February 27, 2008

Breathing, stillness, and answers.

It's a beautiful day in the neighborhood! Ah, Los Angeles, the weather is fabulous and, even if it's winter, it's like spring. I'm off today and usually have the grandchildren, but they're in Big Bear with the snow while I'm in La La Land, enjoying the balmy weather.

I'm in a bit of a peaceful place, which is amazing since I'm on the outs with the boyfriend, taking a breather to think about what is really going on and what it is that I want. I keep thinking about change, how it's so hard to do and so uncomfortable, but a life without it is not really living. I try my best to lead a conscious life, being aware of myself and what I'm feeling and what is going on at that very moment. There are many ways I do this, but mainly it's just holding still, being aware of my body and my surroundings, paying attention to my breath, and letting any thoughts pass right by without thinking about them. It's a zen thing, this living in the moment, and it's not easy - I was told by my first teacher that if we can be without thoughts for one breath, we are doing well.
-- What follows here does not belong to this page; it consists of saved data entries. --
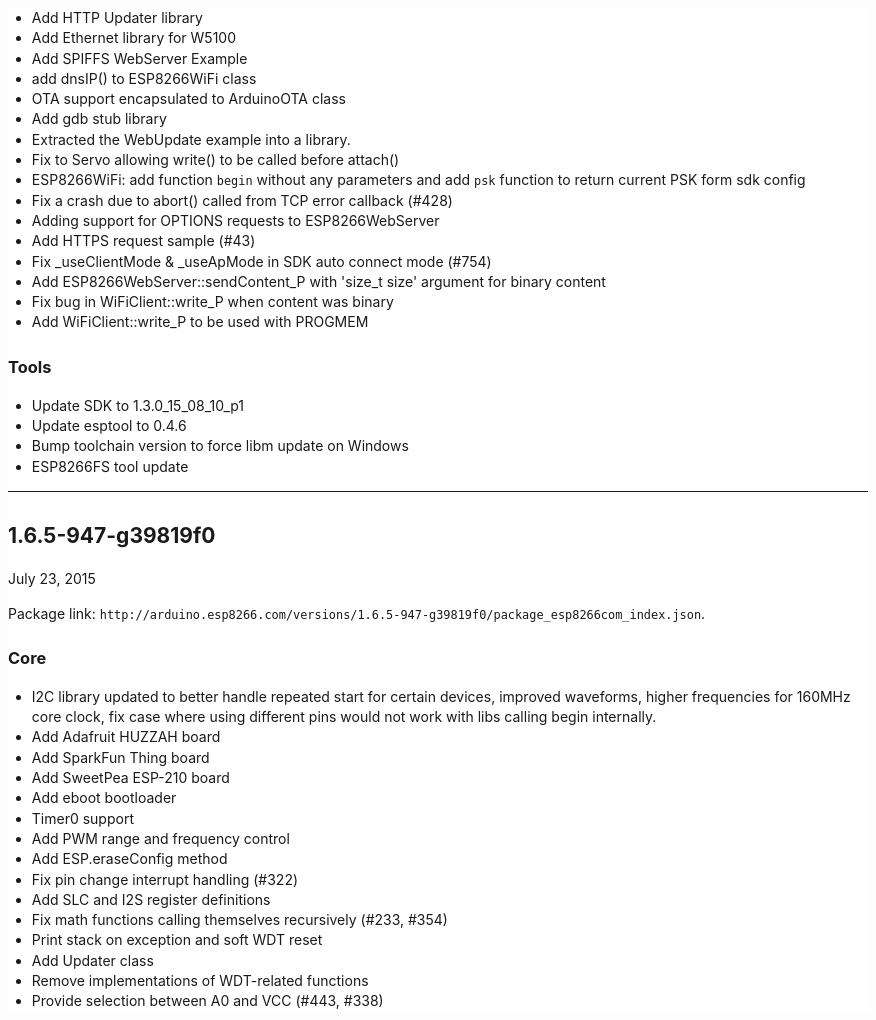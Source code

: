 - Add HTTP Updater library
- Add Ethernet library for W5100
- Add SPIFFS WebServer Example
- add dnsIP() to ESP8266WiFi class
- OTA support encapsulated to ArduinoOTA class
- Add gdb stub library
- Extracted the WebUpdate example into a library.
- Fix to Servo allowing write() to be called before attach()
- ESP8266WiFi: add function `begin` without any parameters and add `psk` function to return current PSK form sdk config
- Fix a crash due to abort() called from TCP error callback (#428)
- Adding support for OPTIONS requests to ESP8266WebServer
- Add HTTPS request sample (#43)
- Fix _useClientMode & _useApMode in SDK auto connect mode (#754)
- Add ESP8266WebServer::sendContent_P with 'size_t size' argument for binary content
- Fix bug in WiFiClient::write_P when content was binary
- Add WiFiClient::write_P to be used with PROGMEM

### Tools

- Update SDK to 1.3.0_15_08_10_p1
- Update esptool to 0.4.6
- Bump toolchain version to force libm update on Windows
- ESP8266FS tool update

---
## 1.6.5-947-g39819f0
July 23, 2015

Package link: `http://arduino.esp8266.com/versions/1.6.5-947-g39819f0/package_esp8266com_index.json`.

### Core

- I2C library updated to better handle repeated start for certain devices,
  improved waveforms, higher frequencies for 160MHz core clock, fix case where
  using different pins would not work with libs calling begin internally.
- Add Adafruit HUZZAH board
- Add SparkFun Thing board
- Add SweetPea ESP-210 board
- Add eboot bootloader
- Timer0 support
- Add PWM range and frequency control
- Add ESP.eraseConfig method
- Fix pin change interrupt handling (#322)
- Add SLC and I2S register definitions
- Fix math functions calling themselves recursively (#233, #354)
- Print stack on exception and soft WDT reset
- Add Updater class
- Remove implementations of WDT-related functions
- Provide selection between A0 and VCC (#443, #338)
So I achieve this, second by second, by meditation while sitting or walking, yoga, deep breathing, or even just focusing on something in the room, anything to give me one second or more of freedom from thinking. I remember years ago, when I had nose surgery and a cocaine-derivative was injected, that I had two days when the screen was white. Like all the chatter and confusion in my head just stopped and there was nothing there at all, just that white screen, and it was so peaceful that I thought this must be why people use drugs, to get away from all that chatter.
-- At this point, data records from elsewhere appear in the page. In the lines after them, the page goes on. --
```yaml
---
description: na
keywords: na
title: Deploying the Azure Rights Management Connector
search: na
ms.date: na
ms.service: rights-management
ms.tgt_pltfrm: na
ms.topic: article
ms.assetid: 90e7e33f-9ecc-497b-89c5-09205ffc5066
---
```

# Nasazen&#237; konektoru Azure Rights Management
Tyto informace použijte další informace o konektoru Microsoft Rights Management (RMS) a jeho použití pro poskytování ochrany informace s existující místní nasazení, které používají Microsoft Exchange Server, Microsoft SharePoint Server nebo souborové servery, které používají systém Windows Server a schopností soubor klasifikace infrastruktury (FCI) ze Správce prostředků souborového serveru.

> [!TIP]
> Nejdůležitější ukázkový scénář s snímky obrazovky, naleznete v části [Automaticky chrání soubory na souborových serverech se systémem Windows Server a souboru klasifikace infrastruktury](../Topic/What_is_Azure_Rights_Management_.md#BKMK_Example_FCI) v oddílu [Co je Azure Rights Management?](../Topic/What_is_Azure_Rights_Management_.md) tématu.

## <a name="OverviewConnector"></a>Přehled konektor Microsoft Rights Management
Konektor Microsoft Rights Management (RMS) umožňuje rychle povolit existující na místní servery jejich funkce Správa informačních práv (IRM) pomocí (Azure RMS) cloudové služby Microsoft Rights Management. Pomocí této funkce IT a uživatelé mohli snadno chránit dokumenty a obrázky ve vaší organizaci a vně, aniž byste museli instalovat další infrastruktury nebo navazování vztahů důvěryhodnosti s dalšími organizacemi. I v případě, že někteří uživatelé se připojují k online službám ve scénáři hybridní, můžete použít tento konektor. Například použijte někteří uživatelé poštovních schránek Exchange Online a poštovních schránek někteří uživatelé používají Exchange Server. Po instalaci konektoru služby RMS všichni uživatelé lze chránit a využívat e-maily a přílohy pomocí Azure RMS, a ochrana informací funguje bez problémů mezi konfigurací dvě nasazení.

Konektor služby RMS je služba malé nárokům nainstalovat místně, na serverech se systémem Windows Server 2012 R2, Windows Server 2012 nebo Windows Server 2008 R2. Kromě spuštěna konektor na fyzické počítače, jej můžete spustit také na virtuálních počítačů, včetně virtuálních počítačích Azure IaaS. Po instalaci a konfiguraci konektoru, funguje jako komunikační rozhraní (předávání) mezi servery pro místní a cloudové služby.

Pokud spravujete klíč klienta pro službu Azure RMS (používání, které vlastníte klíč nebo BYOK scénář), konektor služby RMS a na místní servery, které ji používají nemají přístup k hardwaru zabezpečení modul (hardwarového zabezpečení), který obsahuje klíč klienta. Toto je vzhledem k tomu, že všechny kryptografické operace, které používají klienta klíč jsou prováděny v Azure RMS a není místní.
The real purpose of being quiet and in the moment is really more spiritual, to allow the truth to arise within in. It's like we have a dilemna and we think and think and ask our friends and read books about it and maybe even seek counseling, all of which are good. But then sitting quietly long enough, letting the thoughts pass us by, and just like that the truth speaks to us. Like magic, or maybe it's God or the Universe or some greater consciousness or whatever, but it's a peaceful resolution to what troubles us and, for me, always a path to calm and resolution.

In this troubled world, always being bombarded by stories of death and destruction, it's not easy to be happy and calm. Finding some way to stop the noise and be quiet inside isn't easy, but it's like a breath of clean fresh air or a visit from a long lost friend, a way to return to what's real and true. And even one moment of such peace is a blessing in our busy lives.